The rift between The Detroit News and its auto critic, Scott Burgess, (see Lane Changes) may well be resolved by the time this newsletter is distributed but it touches on the tensions in professional journalism described by NYU Journalism Professor Jay Rosen in his insightful talk at the recent South by Southwest Interactive Conference and Festival in Austin, TX. (http://pressthink.org)

In analyzing the continuing name-calling between journalists and bloggers although he says the war between the two camps has long been over, Rosen reasons, “disruptions caused by the Internet threaten to expose certain buried conflicts at the heart of modern journalism and a commercialized press.” One of those conflicts was evidenced when the online version of a Burgess column was rewritten after an advertiser complained. With publishers busy exchanging print and broadcast dollars for digital dimes (as Rosen describes it) the definition of professional journalism itself must change.
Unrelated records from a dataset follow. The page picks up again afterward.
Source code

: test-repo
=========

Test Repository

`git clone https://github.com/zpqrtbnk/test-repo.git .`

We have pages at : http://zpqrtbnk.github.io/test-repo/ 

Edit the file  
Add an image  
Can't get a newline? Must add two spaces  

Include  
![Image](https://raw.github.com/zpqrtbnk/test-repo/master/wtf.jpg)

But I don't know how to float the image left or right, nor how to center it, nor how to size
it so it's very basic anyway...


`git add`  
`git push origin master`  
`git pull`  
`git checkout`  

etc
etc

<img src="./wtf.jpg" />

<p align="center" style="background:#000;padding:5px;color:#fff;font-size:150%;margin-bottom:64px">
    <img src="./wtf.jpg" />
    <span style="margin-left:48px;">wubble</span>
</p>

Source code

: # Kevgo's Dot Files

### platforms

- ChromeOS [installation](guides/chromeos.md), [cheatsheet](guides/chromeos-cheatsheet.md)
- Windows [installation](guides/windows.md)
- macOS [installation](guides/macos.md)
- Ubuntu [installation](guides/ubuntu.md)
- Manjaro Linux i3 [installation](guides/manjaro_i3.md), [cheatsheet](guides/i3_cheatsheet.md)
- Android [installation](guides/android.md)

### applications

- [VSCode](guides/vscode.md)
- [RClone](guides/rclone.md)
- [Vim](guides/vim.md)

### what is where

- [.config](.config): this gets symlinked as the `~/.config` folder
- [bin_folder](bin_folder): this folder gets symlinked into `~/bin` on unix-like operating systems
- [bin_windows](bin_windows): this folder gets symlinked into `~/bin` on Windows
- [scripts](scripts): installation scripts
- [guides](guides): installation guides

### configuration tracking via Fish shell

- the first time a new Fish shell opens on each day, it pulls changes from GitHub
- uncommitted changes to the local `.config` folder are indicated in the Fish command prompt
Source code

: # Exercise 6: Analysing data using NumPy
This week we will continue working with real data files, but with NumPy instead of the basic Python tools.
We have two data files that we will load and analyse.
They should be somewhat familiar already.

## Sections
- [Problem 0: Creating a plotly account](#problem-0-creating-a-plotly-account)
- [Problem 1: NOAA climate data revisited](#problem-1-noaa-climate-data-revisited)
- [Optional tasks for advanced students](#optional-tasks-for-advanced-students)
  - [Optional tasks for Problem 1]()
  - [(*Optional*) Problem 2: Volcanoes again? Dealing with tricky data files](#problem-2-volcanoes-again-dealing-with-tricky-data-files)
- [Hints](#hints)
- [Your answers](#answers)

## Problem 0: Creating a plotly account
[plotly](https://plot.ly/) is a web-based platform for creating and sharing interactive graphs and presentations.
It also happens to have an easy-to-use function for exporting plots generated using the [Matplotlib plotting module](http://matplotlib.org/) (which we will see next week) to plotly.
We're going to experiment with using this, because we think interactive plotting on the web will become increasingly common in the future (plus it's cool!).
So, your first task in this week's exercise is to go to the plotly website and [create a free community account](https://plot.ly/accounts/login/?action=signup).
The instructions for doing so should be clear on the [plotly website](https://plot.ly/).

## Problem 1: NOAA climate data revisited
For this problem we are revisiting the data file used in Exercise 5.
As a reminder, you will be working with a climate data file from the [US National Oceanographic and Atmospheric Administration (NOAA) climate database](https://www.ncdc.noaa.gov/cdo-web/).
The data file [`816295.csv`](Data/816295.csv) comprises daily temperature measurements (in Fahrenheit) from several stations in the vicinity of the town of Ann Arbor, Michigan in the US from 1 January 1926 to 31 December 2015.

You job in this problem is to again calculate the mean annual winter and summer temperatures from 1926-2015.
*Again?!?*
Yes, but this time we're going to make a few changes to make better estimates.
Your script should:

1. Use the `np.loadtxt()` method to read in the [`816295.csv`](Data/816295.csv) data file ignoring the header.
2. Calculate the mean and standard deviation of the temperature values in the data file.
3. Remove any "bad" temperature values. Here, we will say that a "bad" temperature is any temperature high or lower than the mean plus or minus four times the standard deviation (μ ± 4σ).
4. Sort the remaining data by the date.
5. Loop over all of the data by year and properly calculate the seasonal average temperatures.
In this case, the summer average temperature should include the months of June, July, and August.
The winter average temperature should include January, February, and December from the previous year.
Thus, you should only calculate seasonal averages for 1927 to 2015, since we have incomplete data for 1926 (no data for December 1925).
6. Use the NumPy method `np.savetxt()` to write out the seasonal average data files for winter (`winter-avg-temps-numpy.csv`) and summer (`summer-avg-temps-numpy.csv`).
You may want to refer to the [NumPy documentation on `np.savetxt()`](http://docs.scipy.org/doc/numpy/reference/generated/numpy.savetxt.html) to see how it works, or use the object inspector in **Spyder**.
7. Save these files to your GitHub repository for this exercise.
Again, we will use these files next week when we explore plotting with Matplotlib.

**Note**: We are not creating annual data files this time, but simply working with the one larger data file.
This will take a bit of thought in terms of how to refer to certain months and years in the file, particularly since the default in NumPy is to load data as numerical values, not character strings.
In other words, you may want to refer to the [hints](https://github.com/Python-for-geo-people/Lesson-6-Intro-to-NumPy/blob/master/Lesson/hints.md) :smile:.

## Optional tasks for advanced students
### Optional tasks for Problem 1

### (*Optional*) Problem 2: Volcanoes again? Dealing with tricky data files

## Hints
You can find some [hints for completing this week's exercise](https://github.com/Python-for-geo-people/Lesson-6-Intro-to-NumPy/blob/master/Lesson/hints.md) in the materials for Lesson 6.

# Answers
“Our experiment with a free press is 250 years old. Whole chapters of it were discarded by American journalists when they tried to make themselves more scientific and objective in order to claim elevated status.” Yet, “No one ever says, I went into journalism because I have a passion for being… objective.’ Or: ‘Detachment, that’s my thing. I’m kind of a detached guy, so I figured this would be a good field for me.”

Rosen says. ” . . . the terms of authority (in pro journalism) have to change. The practice has to become more interactive. And this is happening under conditions of enormous stress.” The story the professional press has been telling itself has broken down. It no longer helps the journalist navigate the real world conditions under which journalism is done today. Somehow, journalists have to start telling themselves a better story about what they do and why it matters. And we have to help them. We interactive people.”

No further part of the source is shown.